A Tokyo, on peut dormir le premier soir au sommet d'un building avec une marée scintillante à ses pieds, et le lendemain être accueilli par le sourire suave d'une hôtesse en kimono. Comment tient-on le mieux le Japon entre ses doigts ? A se laisser guider dans un frémissement de soie vers un odorant tatami posé au ras d'un jardin, ou en traversant le carrefour de Shibuya au milieu d’une foule grouillante sous les écrans plasma ? Porte d’entrée au pays du Soleil-Levant, la capitale est aussi le premier contact avec sa logique. Si éloignée de la nôtre que l’on en perd tous ses repères. Ici, les trains arrivent tellement à l’heure que les hommes d’affaires règlent leur montre à l’ouverture des portes. Ici, on circule au cœur d’une incroyable masse humaine mais avec une irréelle fluidité (ne pas déranger l’autre, précepte premier). Ici il ne faut pas toucher la portière de son taxi, elle s’ouvre et se referme toute seule. En revanche il ne faut pas manquer de donner à son chauffeur une adresse écrite en japonais car, malgré ses gants blancs et ses appuis-tête en dentelle très british, il ne comprend pas un mot d’anglais (pas plus que notre accent japonais) et ne sait pas lire un plan. En revanche, il vous mènera à n’importe quelle adresse écrite avec célérité, pour un prix modique et sans attendre de pourboire. Ne reste qu’à se laisser conduire et à regarder défiler, tête renversée sur la dentelle, cette ville sans tag mais tricotée dans un fouillis de fils électriques.

 

 

SE JETER DANS LE BAIN

Contrairement à New York et à sa rassurante grille urbaine, la mégapole nippone n'a pas d'ordre.
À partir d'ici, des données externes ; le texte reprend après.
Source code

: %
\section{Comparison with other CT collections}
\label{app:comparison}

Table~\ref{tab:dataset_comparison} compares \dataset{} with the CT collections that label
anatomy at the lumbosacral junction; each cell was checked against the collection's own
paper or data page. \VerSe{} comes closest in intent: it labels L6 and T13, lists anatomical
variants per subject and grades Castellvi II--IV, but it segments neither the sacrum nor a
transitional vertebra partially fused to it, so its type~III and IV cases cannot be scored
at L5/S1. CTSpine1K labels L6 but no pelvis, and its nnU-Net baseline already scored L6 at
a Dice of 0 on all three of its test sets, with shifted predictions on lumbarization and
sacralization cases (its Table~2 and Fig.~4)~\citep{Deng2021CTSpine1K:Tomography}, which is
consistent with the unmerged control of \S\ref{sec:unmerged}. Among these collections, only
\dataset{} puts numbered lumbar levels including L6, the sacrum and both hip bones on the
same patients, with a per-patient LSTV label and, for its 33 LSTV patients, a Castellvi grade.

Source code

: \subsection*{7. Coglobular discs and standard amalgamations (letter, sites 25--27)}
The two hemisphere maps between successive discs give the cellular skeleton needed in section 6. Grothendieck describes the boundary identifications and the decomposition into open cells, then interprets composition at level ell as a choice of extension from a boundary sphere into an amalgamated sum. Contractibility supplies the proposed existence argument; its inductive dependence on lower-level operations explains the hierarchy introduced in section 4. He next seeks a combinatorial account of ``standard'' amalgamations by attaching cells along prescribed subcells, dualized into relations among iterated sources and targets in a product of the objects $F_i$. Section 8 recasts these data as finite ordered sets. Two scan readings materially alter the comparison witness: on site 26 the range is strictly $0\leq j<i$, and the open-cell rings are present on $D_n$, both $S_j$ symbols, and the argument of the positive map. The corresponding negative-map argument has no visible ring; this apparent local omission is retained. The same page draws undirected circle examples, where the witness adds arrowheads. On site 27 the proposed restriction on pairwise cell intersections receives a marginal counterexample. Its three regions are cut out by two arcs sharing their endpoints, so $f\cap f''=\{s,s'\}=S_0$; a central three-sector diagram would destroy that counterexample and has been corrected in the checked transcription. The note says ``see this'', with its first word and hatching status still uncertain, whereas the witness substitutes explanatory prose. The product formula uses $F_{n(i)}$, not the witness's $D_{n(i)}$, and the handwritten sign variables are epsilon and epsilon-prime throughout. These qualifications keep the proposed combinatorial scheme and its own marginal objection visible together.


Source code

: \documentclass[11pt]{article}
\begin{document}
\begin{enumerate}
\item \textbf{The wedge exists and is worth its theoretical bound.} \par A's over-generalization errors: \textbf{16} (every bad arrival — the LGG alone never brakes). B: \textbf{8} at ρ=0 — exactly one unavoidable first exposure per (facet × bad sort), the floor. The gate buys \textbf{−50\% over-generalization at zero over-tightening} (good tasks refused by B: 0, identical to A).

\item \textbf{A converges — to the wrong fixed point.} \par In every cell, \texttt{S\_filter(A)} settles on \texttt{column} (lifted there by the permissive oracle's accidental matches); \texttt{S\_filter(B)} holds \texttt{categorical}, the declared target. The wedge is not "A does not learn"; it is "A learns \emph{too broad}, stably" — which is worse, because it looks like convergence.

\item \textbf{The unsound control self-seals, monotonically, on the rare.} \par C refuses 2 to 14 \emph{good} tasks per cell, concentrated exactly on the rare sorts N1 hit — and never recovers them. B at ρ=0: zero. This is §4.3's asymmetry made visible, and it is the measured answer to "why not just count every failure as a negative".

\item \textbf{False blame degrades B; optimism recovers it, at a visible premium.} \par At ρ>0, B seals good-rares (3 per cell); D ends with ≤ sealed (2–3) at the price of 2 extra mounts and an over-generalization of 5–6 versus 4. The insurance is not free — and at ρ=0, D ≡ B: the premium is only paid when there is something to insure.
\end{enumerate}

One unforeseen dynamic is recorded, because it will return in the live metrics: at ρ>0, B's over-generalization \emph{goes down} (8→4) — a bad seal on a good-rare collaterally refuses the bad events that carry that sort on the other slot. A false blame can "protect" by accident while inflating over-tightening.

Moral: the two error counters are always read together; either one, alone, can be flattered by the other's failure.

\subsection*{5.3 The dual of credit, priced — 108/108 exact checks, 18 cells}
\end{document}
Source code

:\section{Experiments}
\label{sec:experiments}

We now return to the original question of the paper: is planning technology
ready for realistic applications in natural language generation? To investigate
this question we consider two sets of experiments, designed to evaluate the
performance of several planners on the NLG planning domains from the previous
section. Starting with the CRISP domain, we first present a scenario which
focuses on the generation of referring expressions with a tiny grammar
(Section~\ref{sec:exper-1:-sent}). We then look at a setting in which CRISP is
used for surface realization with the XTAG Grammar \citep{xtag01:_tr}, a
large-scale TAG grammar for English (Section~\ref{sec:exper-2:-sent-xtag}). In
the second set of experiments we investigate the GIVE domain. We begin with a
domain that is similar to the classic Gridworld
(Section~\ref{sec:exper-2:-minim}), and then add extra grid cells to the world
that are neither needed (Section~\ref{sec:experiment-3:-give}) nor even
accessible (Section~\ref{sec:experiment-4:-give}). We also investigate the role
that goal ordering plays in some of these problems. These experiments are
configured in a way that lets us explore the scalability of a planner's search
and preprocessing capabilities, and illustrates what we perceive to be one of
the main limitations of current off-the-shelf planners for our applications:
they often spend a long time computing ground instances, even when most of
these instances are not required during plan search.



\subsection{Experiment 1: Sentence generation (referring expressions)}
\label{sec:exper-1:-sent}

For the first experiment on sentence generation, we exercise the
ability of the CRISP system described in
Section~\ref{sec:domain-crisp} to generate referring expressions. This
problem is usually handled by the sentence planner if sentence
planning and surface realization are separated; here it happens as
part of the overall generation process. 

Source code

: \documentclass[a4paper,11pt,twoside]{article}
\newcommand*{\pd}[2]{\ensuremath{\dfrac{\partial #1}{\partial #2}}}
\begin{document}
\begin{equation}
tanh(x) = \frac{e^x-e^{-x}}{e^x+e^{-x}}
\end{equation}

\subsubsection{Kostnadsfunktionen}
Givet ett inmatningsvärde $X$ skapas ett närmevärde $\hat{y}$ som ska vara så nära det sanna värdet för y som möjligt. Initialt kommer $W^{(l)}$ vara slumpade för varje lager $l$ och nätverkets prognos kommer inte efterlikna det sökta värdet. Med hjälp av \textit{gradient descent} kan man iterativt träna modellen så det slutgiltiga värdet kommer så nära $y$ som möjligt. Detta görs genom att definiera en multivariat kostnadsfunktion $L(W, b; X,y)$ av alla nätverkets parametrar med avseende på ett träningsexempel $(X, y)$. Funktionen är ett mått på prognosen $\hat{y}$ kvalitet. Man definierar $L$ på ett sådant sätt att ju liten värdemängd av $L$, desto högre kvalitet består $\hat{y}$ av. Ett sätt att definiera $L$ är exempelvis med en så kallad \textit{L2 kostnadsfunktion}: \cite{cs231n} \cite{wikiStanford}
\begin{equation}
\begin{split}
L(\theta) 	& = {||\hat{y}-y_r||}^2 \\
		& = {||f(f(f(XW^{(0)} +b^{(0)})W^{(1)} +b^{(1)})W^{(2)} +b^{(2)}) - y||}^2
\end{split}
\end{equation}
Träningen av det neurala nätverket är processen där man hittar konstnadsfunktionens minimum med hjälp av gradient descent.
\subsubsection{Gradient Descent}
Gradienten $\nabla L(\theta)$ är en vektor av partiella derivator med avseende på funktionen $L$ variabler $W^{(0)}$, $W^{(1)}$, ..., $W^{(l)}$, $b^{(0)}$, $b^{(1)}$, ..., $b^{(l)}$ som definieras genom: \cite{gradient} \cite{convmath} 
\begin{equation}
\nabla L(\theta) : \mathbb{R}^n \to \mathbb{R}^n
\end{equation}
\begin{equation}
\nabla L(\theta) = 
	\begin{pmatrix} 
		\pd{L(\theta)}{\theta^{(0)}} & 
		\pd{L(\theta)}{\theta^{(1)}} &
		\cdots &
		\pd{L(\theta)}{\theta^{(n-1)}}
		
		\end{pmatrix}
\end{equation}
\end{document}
Aucune géométrie. Depuis la période de croissance économique des années 1960 puis la bulle du début des années 1990, elle est devenue une sorte de laboratoire expérimental pour des architectes audacieux, bâtissant un paysage de Lego, chaotique, bétonné, en perpétuelle mutation. La ville semble vouée à devoir toujours changer. « Pour comprendre, il faut aller à Shibaura, sur les docks (…). En une prise de vue panoramique, apparaît l'histoire de Tokyo, ancien village de pêcheurs étendu à l'infini sur flancs de collines.» raconte le cinéaste Kurozawa dont les films furent inspirés par l’ancienne Edo.

Photographie de Ronan Guillou

©Ronan Guillou

Alors que la ville est d’une densité sans égal, étrangement, son centre est une coquille vide. Ginza, le cœur historique, est serré entre le port et les douves d’un Palais Impérial ceinturé par un parc gigantesque et plongé dans le silence. Depuis ce centre, la ville s’est ouverte comme un éventail. Quelques stations de métro plus loin, à Shibuya, vous pourriez aujourd’hui vous croire téléporté dans le « Cinquième élément », surtout lorsqu’un shinkansen (TGV nippon) traverse le ciel entre deux buildings. En s’étalant et en absorbant les villes voisines, Tokyo a acquis une configuration de « quartiers » juxtaposés, souvent organisés autour des gares, sortes de villes sous-terraines ! Le contraste est donc perpétuel entre l’atmosphère rustique des petits temples lovés dans leur écrin de verdure et la tentation futuriste des bataillons de gratte-ciel.

Bains japonais par Jérôme Galland

©Jérôme Galland

Une seule attitude possible : se jeter dans le bain ! Poser timidement le pied comme on se trempe dans une piscine un peu froide et finir par se laisser flotter comme un bouchon sur ces vagues japonaises qu’Hokusaï dessinait si bien. On trotte éperdument et on finit par se rendre compte que c’est lorsqu’on y travaille le moins que Tokyo vient à soi.